[EXERCISE DATA]
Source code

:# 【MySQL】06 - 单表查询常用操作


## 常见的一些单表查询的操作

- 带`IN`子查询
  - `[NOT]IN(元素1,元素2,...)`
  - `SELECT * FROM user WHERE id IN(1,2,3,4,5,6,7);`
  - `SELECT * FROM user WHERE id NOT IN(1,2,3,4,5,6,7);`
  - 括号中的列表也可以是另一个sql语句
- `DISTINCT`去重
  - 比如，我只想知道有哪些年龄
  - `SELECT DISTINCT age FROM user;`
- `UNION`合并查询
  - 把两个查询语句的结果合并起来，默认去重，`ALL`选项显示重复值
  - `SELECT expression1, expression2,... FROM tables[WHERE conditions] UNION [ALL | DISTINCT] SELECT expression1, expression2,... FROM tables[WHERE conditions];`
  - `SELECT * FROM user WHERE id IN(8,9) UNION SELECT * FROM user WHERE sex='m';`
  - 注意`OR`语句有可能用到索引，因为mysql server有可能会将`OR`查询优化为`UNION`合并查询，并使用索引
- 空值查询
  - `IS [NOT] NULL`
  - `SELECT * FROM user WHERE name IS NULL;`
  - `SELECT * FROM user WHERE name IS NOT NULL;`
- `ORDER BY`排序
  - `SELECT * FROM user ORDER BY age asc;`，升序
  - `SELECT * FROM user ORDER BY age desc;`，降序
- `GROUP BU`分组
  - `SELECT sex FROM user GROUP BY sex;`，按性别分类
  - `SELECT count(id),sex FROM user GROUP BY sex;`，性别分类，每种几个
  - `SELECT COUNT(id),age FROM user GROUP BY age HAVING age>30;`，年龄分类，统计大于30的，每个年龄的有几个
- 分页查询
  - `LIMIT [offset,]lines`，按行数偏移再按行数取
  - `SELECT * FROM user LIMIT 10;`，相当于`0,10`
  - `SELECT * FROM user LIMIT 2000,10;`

[THE TASK] None of the lines above may be skipped. Transcribe each one exactly.

[SOLUTION TO THIS PROBLEM]
Source code

:# 【MySQL】06 - 单表查询常用操作


## 常见的一些单表查询的操作

- 带`IN`子查询
  - `[NOT]IN(元素1,元素2,...)`
  - `SELECT * FROM user WHERE id IN(1,2,3,4,5,6,7);`
  - `SELECT * FROM user WHERE id NOT IN(1,2,3,4,5,6,7);`
  - 括号中的列表也可以是另一个sql语句
- `DISTINCT`去重
  - 比如，我只想知道有哪些年龄
  - `SELECT DISTINCT age FROM user;`
- `UNION`合并查询
  - 把两个查询语句的结果合并起来，默认去重，`ALL`选项显示重复值
  - `SELECT expression1, expression2,... FROM tables[WHERE conditions] UNION [ALL | DISTINCT] SELECT expression1, expression2,... FROM tables[WHERE conditions];`
  - `SELECT * FROM user WHERE id IN(8,9) UNION SELECT * FROM user WHERE sex='m';`
  - 注意`OR`语句有可能用到索引，因为mysql server有可能会将`OR`查询优化为`UNION`合并查询，并使用索引
- 空值查询
  - `IS [NOT] NULL`
  - `SELECT * FROM user WHERE name IS NULL;`
  - `SELECT * FROM user WHERE name IS NOT NULL;`
- `ORDER BY`排序
  - `SELECT * FROM user ORDER BY age asc;`，升序
  - `SELECT * FROM user ORDER BY age desc;`，降序
- `GROUP BU`分组
  - `SELECT sex FROM user GROUP BY sex;`，按性别分类
  - `SELECT count(id),sex FROM user GROUP BY sex;`，性别分类，每种几个
  - `SELECT COUNT(id),age FROM user GROUP BY age HAVING age>30;`，年龄分类，统计大于30的，每个年龄的有几个
- 分页查询
  - `LIMIT [offset,]lines`，按行数偏移再按行数取
  - `SELECT * FROM user LIMIT 10;`，相当于`0,10`
  - `SELECT * FROM user LIMIT 2000,10;`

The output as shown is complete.